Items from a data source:
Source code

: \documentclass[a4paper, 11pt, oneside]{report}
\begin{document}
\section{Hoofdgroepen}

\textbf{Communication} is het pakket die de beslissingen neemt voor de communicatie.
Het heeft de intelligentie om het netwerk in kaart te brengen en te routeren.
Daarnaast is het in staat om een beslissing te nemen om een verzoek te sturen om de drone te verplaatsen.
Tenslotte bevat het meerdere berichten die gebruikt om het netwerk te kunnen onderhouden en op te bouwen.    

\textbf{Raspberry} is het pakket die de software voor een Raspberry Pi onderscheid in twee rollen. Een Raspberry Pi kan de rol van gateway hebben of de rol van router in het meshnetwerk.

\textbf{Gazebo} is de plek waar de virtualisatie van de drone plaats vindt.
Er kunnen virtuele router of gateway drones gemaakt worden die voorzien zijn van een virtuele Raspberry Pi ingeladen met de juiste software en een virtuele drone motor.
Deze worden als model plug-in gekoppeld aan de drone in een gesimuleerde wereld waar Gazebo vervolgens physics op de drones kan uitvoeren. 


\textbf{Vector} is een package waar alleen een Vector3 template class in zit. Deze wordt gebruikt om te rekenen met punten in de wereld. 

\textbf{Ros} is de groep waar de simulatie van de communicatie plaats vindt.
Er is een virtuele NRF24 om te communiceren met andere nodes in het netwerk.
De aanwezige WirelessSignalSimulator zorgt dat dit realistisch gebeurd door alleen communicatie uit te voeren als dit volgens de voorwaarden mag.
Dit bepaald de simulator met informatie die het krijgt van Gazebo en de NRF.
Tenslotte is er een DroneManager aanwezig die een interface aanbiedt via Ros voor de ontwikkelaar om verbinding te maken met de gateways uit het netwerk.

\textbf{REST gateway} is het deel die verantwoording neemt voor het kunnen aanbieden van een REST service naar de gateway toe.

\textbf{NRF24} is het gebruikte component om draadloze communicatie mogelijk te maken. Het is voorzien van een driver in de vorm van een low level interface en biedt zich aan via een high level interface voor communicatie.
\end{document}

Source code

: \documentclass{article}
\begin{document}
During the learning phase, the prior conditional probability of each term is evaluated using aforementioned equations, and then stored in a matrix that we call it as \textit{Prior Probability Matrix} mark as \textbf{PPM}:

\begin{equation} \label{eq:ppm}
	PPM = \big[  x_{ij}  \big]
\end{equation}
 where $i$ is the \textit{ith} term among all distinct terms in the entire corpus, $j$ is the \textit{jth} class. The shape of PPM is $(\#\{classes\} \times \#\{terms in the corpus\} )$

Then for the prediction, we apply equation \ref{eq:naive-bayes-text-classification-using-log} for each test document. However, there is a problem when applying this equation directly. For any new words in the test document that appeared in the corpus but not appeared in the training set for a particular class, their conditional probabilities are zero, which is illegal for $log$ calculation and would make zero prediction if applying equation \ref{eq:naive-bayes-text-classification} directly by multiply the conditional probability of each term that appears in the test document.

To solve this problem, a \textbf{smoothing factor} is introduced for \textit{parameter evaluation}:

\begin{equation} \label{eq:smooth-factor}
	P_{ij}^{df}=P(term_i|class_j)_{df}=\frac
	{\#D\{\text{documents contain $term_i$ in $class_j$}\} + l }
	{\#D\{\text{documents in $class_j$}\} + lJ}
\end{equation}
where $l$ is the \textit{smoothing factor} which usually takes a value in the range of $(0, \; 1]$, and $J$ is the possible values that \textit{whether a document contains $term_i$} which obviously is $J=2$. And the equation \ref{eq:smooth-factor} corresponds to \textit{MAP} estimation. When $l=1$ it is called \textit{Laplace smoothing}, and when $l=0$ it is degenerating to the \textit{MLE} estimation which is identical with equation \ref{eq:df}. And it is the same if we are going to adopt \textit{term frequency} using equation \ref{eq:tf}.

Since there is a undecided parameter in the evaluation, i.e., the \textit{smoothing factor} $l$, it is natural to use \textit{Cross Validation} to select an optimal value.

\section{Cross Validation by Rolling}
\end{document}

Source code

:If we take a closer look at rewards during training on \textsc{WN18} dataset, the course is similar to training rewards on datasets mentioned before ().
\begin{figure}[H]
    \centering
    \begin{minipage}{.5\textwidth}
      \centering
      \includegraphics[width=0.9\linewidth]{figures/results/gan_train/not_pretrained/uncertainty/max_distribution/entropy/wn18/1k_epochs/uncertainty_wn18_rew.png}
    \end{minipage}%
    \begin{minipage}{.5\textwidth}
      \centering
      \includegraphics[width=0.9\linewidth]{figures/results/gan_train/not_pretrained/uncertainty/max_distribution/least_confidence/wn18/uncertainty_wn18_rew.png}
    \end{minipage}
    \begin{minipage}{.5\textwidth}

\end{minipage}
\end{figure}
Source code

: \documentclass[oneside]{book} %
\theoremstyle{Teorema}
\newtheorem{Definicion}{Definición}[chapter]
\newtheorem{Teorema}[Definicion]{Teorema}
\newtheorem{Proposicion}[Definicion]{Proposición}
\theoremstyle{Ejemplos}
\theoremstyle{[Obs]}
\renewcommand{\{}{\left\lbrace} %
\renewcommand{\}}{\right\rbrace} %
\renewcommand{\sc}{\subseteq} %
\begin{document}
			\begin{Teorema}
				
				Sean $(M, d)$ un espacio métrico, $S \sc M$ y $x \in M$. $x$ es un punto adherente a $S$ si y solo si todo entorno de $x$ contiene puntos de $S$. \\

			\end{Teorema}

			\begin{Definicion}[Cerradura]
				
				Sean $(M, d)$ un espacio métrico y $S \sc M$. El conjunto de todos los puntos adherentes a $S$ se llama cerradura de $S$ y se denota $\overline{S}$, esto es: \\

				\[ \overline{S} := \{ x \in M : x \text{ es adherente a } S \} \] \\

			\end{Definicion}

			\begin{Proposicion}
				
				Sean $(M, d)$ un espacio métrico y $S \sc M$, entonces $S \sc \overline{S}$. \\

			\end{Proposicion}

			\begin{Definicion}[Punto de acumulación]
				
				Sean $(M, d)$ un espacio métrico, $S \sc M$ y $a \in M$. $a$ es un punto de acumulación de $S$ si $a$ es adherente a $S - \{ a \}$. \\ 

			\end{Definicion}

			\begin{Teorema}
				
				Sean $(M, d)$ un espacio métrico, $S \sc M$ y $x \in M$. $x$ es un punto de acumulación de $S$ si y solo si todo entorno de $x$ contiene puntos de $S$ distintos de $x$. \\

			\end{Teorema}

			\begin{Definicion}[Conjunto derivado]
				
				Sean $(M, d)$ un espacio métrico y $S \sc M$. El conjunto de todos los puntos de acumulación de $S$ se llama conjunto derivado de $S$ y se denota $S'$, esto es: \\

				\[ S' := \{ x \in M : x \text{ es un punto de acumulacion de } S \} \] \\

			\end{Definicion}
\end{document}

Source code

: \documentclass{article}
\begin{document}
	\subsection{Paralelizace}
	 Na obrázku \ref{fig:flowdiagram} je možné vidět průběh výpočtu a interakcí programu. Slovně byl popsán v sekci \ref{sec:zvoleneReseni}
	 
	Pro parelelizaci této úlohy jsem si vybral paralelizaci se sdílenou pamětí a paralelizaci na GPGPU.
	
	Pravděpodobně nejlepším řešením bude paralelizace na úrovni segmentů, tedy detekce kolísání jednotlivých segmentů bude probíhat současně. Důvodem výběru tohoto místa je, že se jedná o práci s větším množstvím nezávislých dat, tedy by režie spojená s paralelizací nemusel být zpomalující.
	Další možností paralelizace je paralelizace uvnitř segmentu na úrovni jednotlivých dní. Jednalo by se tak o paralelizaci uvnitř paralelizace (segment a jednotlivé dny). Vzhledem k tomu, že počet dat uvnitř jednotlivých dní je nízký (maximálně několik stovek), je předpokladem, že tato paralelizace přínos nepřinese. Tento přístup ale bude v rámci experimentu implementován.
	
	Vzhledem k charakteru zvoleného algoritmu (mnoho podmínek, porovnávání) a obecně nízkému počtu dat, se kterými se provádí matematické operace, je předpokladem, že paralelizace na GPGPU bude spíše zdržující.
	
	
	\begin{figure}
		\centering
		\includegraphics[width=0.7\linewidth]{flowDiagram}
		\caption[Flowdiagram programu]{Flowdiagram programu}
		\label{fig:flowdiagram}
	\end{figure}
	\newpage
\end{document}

*HOW TO COMPLETE THIS TASK:* After locating the line holding "distintos de $x$. \\" above, output exactly that line and every line after it through the line holding "Pro parelelizaci této". Include nothing else.

*TASK ANSWER:*
				Sean $(M, d)$ un espacio métrico, $S \sc M$ y $x \in M$. $x$ es un punto de acumulación de $S$ si y solo si todo entorno de $x$ contiene puntos de $S$ distintos de $x$. \\

			\end{Teorema}

			\begin{Definicion}[Conjunto derivado]
				
				Sean $(M, d)$ un espacio métrico y $S \sc M$. El conjunto de todos los puntos de acumulación de $S$ se llama conjunto derivado de $S$ y se denota $S'$, esto es: \\

				\[ S' := \{ x \in M : x \text{ es un punto de acumulacion de } S \} \] \\

			\end{Definicion}
\end{document}

Source code

: \documentclass{article}
\begin{document}
	\subsection{Paralelizace}
	 Na obrázku \ref{fig:flowdiagram} je možné vidět průběh výpočtu a interakcí programu. Slovně byl popsán v sekci \ref{sec:zvoleneReseni}
	 
	Pro parelelizaci této úlohy jsem si vybral paralelizaci se sdílenou pamětí a paralelizaci na GPGPU.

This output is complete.